How to install HDP 3.1 cluster on AWS

The purpose of this document is to describe a detailed guide to installing the HDP 3.1 distribution on AWS using Apache Ambari. We will install HDP 3.1 on a three-node cluster using Amazon Linux 2 instances. The official documentation for installing HD 3.1 with Ambari can be found on this page: https://docs.cloudera.com/HDPDocuments/Ambari-2.7.3.0/bk_ambari-installation/content/ch_Getting_Ready.html 

1. Preparing AWS instances

Fist we will launch three amazon Linux 2 instances.
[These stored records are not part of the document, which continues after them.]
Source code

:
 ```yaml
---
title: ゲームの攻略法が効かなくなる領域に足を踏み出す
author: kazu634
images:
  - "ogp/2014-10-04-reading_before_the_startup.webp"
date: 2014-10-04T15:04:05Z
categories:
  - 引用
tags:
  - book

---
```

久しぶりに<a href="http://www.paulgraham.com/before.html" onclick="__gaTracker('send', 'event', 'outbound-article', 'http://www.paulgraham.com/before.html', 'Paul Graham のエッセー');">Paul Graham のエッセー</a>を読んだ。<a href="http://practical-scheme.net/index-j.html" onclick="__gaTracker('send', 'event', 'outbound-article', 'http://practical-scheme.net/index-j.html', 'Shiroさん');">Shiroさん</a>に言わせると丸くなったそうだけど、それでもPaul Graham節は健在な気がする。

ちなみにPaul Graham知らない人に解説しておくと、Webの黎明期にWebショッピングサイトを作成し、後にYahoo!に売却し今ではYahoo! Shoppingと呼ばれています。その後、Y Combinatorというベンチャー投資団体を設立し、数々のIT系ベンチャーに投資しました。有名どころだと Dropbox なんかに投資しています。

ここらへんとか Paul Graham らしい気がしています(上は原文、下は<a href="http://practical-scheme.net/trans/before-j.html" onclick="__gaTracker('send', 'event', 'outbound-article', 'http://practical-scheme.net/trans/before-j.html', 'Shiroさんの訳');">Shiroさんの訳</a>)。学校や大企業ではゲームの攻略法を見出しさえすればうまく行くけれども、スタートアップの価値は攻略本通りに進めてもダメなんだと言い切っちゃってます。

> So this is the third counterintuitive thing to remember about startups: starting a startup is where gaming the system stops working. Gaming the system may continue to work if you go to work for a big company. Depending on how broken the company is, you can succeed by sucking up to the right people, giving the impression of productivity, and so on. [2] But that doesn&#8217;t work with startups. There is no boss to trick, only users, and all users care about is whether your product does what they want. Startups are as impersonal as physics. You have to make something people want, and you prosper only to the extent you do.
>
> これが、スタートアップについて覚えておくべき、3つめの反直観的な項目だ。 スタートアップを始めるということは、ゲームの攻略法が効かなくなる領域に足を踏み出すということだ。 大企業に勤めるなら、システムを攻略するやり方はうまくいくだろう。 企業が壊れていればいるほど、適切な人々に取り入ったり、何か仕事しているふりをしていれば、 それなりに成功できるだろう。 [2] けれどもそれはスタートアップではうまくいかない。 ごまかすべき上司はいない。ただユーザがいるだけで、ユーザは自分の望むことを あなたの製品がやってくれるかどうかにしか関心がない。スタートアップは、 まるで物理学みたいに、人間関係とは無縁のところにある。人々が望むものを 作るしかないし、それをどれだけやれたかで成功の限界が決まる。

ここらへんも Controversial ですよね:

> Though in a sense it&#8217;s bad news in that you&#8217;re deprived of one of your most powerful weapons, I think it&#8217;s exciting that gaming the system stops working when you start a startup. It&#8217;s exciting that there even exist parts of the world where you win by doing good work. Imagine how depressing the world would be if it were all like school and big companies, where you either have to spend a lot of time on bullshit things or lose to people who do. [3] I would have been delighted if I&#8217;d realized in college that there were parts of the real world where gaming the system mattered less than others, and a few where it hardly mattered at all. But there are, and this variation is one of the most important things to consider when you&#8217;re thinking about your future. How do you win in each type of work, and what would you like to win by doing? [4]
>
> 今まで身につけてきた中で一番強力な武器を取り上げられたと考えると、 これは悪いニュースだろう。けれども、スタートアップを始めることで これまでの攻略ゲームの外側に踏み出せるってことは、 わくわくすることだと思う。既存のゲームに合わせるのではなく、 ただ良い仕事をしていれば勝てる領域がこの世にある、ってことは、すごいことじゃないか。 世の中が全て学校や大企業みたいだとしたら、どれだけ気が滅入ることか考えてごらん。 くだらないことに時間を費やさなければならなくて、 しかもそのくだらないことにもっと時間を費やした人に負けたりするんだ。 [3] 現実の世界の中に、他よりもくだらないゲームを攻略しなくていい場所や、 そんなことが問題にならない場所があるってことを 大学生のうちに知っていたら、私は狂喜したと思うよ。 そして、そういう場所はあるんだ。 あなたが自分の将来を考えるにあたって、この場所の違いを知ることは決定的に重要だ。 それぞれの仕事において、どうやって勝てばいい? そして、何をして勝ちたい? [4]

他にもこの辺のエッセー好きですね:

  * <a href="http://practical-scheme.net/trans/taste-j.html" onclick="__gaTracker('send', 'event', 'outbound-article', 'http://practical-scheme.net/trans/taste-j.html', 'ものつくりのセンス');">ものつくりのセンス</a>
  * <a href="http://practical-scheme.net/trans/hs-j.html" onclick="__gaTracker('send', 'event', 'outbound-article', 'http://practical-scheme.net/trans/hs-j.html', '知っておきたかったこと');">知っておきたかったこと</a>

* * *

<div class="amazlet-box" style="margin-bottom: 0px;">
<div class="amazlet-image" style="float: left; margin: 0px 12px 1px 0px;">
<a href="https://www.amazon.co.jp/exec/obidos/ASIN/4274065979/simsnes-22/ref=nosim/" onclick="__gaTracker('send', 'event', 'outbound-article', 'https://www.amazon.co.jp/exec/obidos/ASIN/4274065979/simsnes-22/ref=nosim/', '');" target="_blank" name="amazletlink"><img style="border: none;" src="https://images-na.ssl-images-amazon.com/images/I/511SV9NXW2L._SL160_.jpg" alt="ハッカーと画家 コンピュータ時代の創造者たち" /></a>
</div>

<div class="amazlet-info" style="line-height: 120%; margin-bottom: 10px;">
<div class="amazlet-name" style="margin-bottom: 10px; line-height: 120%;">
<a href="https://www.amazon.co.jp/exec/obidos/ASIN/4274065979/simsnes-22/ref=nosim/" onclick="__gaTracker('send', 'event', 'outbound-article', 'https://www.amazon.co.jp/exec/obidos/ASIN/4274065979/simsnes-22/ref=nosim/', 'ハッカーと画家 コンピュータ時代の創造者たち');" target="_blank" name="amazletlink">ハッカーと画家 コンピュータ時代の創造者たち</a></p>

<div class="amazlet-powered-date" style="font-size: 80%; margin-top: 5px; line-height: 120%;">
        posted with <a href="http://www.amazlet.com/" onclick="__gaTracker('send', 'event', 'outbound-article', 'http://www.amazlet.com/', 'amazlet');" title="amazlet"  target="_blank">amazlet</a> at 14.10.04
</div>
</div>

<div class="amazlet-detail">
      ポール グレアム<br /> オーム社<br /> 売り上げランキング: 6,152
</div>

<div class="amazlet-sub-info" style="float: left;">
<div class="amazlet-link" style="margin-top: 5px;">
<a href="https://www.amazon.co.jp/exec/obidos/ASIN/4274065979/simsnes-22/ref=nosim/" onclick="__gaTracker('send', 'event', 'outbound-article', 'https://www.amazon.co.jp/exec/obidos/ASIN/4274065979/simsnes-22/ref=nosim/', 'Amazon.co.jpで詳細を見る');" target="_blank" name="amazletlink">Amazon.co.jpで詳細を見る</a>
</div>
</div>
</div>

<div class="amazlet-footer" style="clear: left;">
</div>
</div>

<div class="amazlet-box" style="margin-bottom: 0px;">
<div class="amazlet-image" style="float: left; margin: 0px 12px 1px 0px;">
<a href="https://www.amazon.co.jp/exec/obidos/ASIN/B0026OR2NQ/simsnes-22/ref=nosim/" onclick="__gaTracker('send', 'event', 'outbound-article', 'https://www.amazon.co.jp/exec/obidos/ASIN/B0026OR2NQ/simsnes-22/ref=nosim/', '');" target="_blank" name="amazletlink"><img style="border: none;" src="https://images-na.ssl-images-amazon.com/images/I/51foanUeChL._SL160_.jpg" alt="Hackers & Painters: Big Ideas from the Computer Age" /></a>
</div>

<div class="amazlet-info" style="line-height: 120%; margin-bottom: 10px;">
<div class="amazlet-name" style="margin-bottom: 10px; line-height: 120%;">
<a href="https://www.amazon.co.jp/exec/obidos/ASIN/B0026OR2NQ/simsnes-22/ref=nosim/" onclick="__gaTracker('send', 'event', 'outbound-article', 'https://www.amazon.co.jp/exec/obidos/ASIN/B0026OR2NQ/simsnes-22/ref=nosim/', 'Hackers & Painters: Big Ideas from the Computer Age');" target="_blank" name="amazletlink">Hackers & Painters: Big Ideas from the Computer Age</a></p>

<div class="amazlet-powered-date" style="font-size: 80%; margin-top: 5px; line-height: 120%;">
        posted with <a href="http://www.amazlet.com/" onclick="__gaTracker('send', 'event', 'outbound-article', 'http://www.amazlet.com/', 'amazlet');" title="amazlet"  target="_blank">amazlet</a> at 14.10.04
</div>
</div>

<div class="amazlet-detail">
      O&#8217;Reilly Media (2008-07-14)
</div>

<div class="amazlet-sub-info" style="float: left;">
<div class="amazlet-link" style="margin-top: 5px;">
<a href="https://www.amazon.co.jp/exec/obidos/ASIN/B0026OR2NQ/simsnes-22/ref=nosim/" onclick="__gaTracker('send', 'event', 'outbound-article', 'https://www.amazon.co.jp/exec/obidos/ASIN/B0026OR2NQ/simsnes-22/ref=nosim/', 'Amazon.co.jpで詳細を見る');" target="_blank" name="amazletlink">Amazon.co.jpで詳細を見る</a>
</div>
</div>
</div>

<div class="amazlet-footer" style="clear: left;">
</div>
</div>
Connect to your AWS console go to EC2, launch instance and Select Amazon Linux 2 AMI.

For the purpose of this article we will chose t3a.2xlarge instance with 8 vCPUS and 32GB of memory (you could choose t3a.xlarge too if you want), for disk space at least 30GB.

Configure Security Group: For the purpose of this article we will allow all traffic 

 

2. Preparing environments

 

First, we will connect in ssh on the 3 nodes of the cluster. The environment preparation commands are the same on the 3 Nodes, it is strongly advised to use a cli terminal which allows you to execute the same commands at the same time on 3 different hosts.

Connect as root on the 3 nodes of your cluster (1 of the nodes will be the Ambari-Server node)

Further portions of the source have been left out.